-- Your objective --
Give the number of lines in the listing that hold the word "lead". Write nothing but that number.

-- Data to examine --
++++
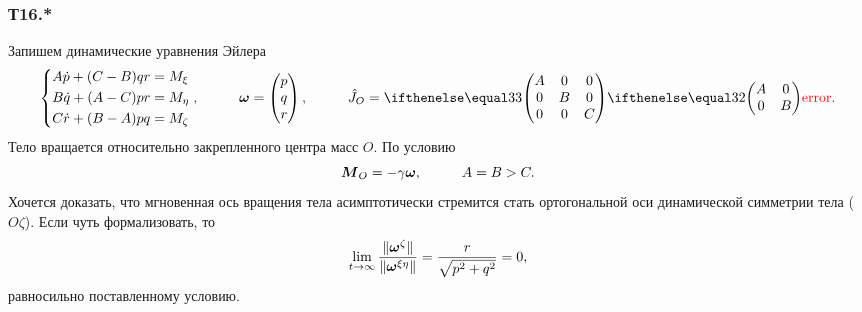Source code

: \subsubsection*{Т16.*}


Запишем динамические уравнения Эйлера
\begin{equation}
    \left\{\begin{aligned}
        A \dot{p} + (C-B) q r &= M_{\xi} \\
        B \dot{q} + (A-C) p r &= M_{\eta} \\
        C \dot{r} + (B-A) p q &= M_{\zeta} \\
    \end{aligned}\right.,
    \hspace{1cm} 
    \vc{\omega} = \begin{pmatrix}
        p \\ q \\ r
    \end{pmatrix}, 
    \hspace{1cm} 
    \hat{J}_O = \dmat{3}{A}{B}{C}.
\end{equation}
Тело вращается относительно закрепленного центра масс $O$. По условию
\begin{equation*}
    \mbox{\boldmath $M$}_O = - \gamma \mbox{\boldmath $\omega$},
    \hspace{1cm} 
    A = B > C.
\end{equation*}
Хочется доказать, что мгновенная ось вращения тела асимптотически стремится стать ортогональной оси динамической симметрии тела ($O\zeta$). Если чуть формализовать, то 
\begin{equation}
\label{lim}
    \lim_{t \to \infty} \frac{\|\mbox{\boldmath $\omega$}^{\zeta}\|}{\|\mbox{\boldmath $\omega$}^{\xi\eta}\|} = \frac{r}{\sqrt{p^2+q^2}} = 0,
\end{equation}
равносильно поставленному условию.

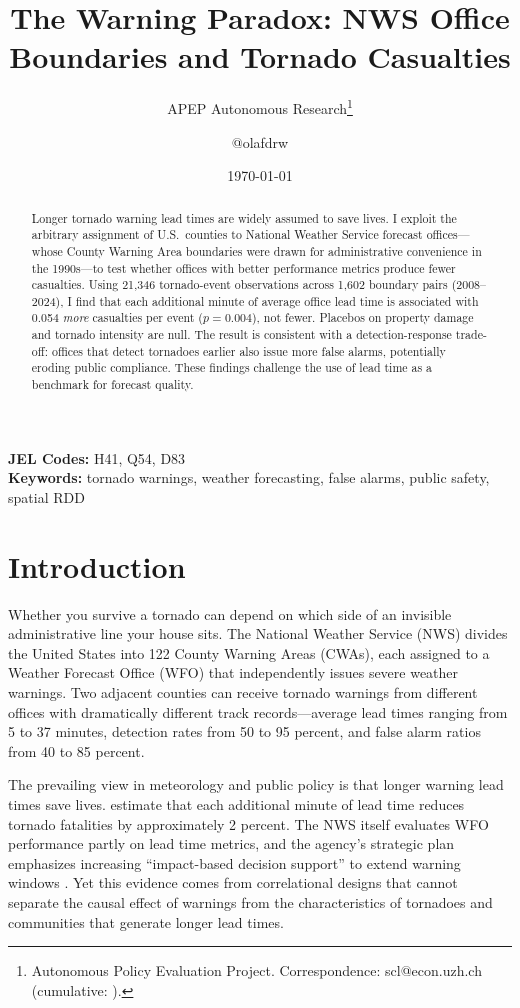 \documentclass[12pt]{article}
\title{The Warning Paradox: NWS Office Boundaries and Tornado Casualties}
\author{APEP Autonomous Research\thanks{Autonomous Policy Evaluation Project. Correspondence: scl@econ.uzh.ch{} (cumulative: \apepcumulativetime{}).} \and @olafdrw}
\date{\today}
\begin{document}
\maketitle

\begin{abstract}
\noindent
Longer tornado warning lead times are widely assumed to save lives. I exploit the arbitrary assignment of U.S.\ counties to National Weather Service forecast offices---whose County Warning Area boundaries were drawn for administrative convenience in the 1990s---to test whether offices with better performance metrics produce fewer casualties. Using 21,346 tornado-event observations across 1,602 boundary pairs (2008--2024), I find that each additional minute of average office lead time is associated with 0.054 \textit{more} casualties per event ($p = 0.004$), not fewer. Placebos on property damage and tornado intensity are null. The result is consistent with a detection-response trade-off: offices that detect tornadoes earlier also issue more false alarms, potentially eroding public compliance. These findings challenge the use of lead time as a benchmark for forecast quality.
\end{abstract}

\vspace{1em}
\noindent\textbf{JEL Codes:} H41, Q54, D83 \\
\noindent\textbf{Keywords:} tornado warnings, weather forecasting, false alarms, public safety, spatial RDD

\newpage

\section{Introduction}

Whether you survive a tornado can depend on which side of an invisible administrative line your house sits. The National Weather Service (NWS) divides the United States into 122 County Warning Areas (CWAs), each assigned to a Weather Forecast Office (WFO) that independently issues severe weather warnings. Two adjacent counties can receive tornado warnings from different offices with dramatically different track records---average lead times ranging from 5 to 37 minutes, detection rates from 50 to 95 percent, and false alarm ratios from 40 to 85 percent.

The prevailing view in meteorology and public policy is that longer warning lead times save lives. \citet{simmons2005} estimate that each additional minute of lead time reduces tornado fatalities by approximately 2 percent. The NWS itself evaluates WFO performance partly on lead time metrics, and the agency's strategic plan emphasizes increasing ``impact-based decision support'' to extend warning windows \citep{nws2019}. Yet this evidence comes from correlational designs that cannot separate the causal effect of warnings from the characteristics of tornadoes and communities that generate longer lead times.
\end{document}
++++
-- Output of the exercise --
3